Você foi certeira em seus comentários, Laura! Para mim, o grande nome da seleção nestes três primeiros torneios foi Tandara. Ela, sim, foi constante; está numa excelente fase profissional e foi a líder que a Natália deveria ter sido. Tendo dito isso, concordo totalmente com seus comentários sobre a Natália. Está claro que ela é o xodó do ZRG, que confia muito nela, mas a Natália não está pronta ainda para assumir a responsabilidade de ser a líder deste time.

Acho que se consolidaram na seleção, após os primeiros torneios, as seguintes jogadoras: Tandara, Natália, Roberta, Gabi, Adenízia e Rosamaria.

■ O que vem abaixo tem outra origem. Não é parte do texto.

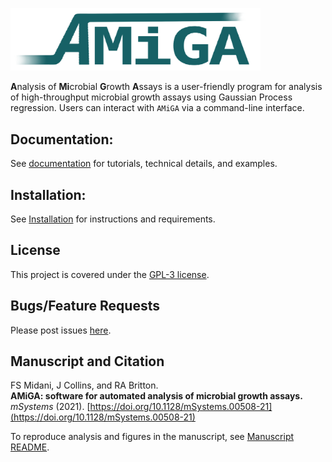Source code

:<img src="docs/images/amiga-by-clare.PNG" alt="drawing" style="width:400px;"/></img>

**A**nalysis of **Mi**crobial **G**rowth **A**ssays is a user-friendly program for analysis of high-throughput microbial growth assays using Gaussian Process regression. Users can interact with `AMiGA` via a command-line interface.

## Documentation:

See [documentation](https://firasmidani.github.io/amiga) for tutorials, technical details, and examples.

## Installation:

See [Installation](https://firasmidani.github.io/amiga/doc/installation.html) for instructions and requirements.

## License

This project is covered under the [GPL-3 license](https://www.gnu.org/licenses/gpl-3.0.en.html).

## Bugs/Feature Requests

Please post issues [here](https://github.com/firasmidani/amiga/issues).

## Manuscript and Citation

FS Midani, J Collins, and RA Britton.  
__AMiGA: software for automated analysis of microbial growth assays.__  
*mSystems* (2021). [https://doi.org/10.1128/mSystems.00508-21](https://doi.org/10.1128/mSystems.00508-21)  

To reproduce analysis and figures in the manuscript, see [Manuscript README](https://github.com/firasmidani/amiga/blob/master/examples/manuscript/README.md). 
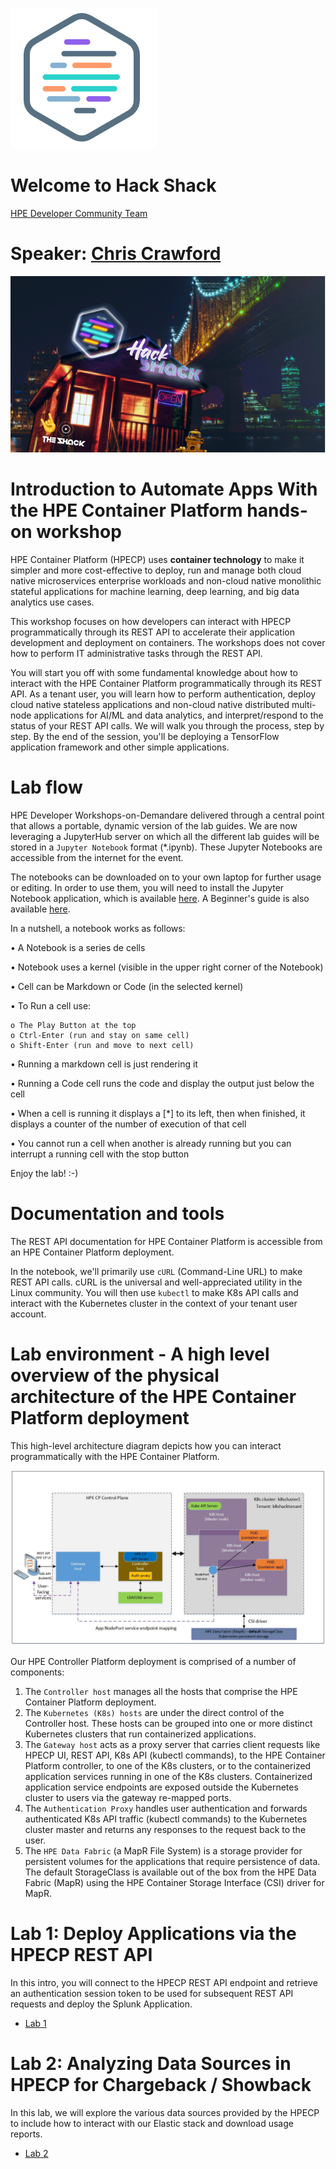 ![HPEDEVLogo](Pictures/hpe-dev-logo.png)

# Welcome to Hack Shack
[HPE Developer Community Team](https://hpedev.io)

# Speaker: [Chris Crawford](mailto:chris.crawford@hpe.com)


![Hack Shack](Pictures/hackshackdisco.png)



# Introduction to Automate Apps With the HPE Container Platform hands-on workshop
HPE Container Platform (HPECP) uses **container technology** to make it simpler and more cost-effective to deploy, run and manage both cloud native microservices enterprise workloads and non-cloud native monolithic stateful applications for machine learning, deep learning, and big data analytics use cases.

This workshop focuses on how developers can interact with HPECP programmatically through its REST API to accelerate their application development and deployment on containers. The workshops does not cover how to perform IT administrative tasks through the REST API.

You will start you off with some fundamental knowledge about how to interact with the HPE Container Platform programmatically through its REST API. As a tenant user, you will learn how to perform authentication, deploy cloud native stateless applications and non-cloud native distributed multi-node applications for AI/ML and data analytics, and interpret/respond to the status of your REST API calls. We will walk you through the process, step by step. By the end of the session, you'll be deploying a TensorFlow application framework and other simple applications. 
 

# Lab flow
HPE Developer Workshops-on-Demandare delivered through a central point that allows a portable, dynamic version of the lab guides. We are now leveraging a JupyterHub server on which all the different lab guides will be stored in a `Jupyter Notebook` format (*.ipynb). These Jupyter Notebooks are accessible from the internet for the event.

The notebooks can be downloaded on to your own laptop for further usage or editing. In order to use  them, you will need to install the Jupyter Notebook application, which is available [here](https://jupyter.org/install).
A Beginner's guide is also available [here](https://jupyter-notebook-beginner-guide.readthedocs.io/en/latest/what_is_jupyter.html).

In a nutshell, a notebook works as follows:

• A Notebook is a series de cells

• Notebook uses a kernel (visible in the upper right corner of the Notebook)

• Cell can be Markdown or Code (in the selected kernel)

• To Run a cell use:

    o The Play Button at the top
    o Ctrl-Enter (run and stay on same cell)
    o Shift-Enter (run and move to next cell)
    
• Running a markdown cell is just rendering it

• Running a Code cell runs the code and display the output just below the cell

• When a cell is running it displays a [*] to its left, then when finished, it displays a counter of the number of execution of that cell

• You cannot run a cell when another is already running but you can interrupt a running cell with the stop button


Enjoy the lab! :-)

# Documentation and tools
The REST API documentation for HPE Container Platform is accessible from an HPE Container Platform deployment.

In the notebook, we'll primarily use `cURL` (Command-Line URL) to make REST API calls. cURL is the universal and well-appreciated utility in the Linux community. You will then use `kubectl` to make K8s API calls and interact with the Kubernetes cluster in the context of your tenant user account.

# Lab environment - A high level overview of the physical architecture of the HPE Container Platform deployment
This high-level architecture diagram depicts how you can interact programmatically with the HPE Container Platform. 
    

![HPECP-Architecture](Pictures/HPECP-Logical-diagram.jpg)
      

Our HPE Controller Platform deployment is comprised of a number of components:
1. The `Controller host` manages all the hosts that comprise the HPE Container Platform deployment.
2. The `Kubernetes (K8s) hosts` are under the direct control of the Controller host. These hosts can be grouped into one or more distinct Kubernetes clusters that run containerized applications.
3. The `Gateway host` acts as a proxy server that carries client requests like HPECP UI, REST API, K8s API (kubectl commands), to the HPE Container Platform controller, to one of the K8s clusters, or to the containerized application services running in one of the K8s clusters. Containerized application service endpoints are exposed outside the Kubernetes cluster to users via the gateway re-mapped ports. 
4. The `Authentication Proxy` handles user authentication and forwards authenticated K8s API traffic (kubectl commands) to the Kubernetes cluster master and returns any responses to the request back to the user.
5. The `HPE Data Fabric` (a MapR File System) is a storage provider for persistent volumes for the applications that require persistence of data. The default StorageClass is available out of the box from the HPE Data Fabric (MapR) using the HPE Container Storage Interface (CSI) driver for MapR.


# Lab 1: Deploy Applications via the HPECP REST API
In this intro, you will connect to the HPECP REST API endpoint and retrieve an authentication session token to be used for subsequent REST API requests and deploy the Splunk Application.

* [Lab 1](1-WKSHP-HPECP-Automate-Apps-with-HPECP.ipynb)


# Lab 2: Analyzing Data Sources in HPECP for Chargeback / Showback
In this lab, we will explore the various data sources provided by the HPECP to include how to interact with our Elastic stack and download usage reports.

* [Lab 2](2-WKSHP-HPECP-Charge-back-and-reporting.ipynb)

Bia e Carol foram muito bem, mas, com a possível volta de Thaísa, as duas devem brigar pela quarta vaga de central da seleção.

A Suelen, como você bem disse, perdeu a chance de ouro de se firmar como segunda líbero da seleção, mas foi péssima e não passou confiança em momento algum. A Gabiru, pelo contrário, aproveitou a chance que teve e foi se encontrando, no passar do tempo, como líbero. Mas, essa não é a posição de origem dela, então, acho que esse experimento do ZRG não vai pra frente e só ocorreu porque nem ele confiava na Suelen plenamente.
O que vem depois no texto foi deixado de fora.